Web. Proud to Call It Home.

Somebody the other day told me that New Orleans is like a digital swamp. I felt a slight pinprick, and I am still thinking about if it matters (and if it is true). Compared to the Silicon Valley hosting tomorrow the second Science Foo Camp - SciFoo, hosting zillions of big and small seminars of web savvy professionals, it is a swamp, but then, which city isn’t? does it matter? Admittedly, it does. No thrill of web entrepreneurial spirit closely surrounding me. No blogger fellows around me here and there dropping words I get excited about (and stressed that I have not kept abreast with the latest geekfeed). Hey, no bloggers bickering about if web 2.0 is totally a marketing invention or not (OK, I am glad not having to go through all these pointless web 2.0 or not web 2.0 debates.
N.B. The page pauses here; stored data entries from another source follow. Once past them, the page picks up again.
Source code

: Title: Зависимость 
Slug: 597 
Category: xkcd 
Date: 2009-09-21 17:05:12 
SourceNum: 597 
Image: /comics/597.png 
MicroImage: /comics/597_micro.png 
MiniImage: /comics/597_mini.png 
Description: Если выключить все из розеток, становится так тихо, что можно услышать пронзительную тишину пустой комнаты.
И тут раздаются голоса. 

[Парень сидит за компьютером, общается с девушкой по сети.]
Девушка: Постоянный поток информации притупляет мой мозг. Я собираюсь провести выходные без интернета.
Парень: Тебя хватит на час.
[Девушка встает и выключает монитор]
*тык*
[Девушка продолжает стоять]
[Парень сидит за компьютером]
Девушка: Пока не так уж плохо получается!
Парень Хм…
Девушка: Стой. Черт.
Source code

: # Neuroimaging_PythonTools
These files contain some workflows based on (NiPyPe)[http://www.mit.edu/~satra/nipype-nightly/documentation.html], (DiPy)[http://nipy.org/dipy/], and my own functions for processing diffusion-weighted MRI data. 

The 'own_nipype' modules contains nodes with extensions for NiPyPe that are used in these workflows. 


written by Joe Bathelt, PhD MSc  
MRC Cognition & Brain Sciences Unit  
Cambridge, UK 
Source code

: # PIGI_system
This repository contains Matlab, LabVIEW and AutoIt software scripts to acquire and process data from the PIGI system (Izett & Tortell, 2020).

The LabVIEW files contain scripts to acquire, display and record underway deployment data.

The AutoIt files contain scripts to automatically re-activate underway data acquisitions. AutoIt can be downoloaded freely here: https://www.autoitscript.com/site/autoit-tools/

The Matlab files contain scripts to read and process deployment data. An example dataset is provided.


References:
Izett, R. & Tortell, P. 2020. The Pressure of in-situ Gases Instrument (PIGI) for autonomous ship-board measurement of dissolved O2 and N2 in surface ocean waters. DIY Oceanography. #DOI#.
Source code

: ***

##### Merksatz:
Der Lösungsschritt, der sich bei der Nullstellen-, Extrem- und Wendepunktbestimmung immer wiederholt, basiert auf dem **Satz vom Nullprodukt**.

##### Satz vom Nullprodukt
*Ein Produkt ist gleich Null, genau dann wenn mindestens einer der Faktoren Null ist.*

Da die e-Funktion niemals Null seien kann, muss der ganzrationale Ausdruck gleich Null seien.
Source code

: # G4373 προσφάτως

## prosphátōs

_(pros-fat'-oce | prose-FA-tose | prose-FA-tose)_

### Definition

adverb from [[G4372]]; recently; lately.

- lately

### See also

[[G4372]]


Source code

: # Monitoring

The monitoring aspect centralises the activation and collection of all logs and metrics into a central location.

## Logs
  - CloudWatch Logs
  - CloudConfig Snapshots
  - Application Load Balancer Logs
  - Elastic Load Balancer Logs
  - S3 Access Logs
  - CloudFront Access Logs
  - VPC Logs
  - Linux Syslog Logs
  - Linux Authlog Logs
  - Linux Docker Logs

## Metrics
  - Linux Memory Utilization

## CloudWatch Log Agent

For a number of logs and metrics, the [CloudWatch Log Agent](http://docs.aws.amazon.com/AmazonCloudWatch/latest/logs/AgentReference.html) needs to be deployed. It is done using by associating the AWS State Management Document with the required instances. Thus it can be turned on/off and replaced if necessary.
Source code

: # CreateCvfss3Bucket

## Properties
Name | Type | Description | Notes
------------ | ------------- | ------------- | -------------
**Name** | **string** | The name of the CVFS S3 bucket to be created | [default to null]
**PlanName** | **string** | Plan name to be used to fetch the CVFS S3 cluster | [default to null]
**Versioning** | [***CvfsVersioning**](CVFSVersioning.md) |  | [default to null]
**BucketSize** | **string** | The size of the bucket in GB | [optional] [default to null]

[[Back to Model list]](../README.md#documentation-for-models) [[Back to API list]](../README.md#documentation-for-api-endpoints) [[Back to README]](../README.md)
Really). But there must be a digital catch-up in NOLA too. And once I am here, I want to be in it. There are Meetups in the city (I mean The meetup.com site), there are blogs, bloggers, nola.com (one of them is an odd one out).

We have moved to New Orleans from Budapest, Hungary 6 weeks ago, and I have been offered a position at a digital marketing agency concentrating on mixed online campaigns (SEO, SEM, SMM, what have you). Partly due to the 2005 destructions, New Orleans is less developed digitally than Budapest - I have not expected so. Yet I am glad to get back to business - get back to business data interpretation divings, campaign refinements, chatting with colleagues, getting to know clients. These are the big clients. Official, smart. Local? Guess what?

On the other hand, as a volunteer wishing to do good, I have also listened to some small businesses (really small businesses - let’s say 200 USD for marketing - trying to think about using the web - not only for the Gulf Coast business prospects. It is good to hear that I am needed to bring traffic to help restarting business through their sites, and I will. I wish to put my contribution to the redevelopment of a city with marked features, softly padded air, great food, omnipresent fleur-de-lys motifs, people chatting on patios, enjoying music, not even noticing the hypnotizing sounds of locusts, and, most importantly, resisting any outsider’s dilemma if New Orleans should be rebuilt or not. It is to stay, as the cards, stickers, flags, T-shirts say: “New Orleans. Proud to call it home.”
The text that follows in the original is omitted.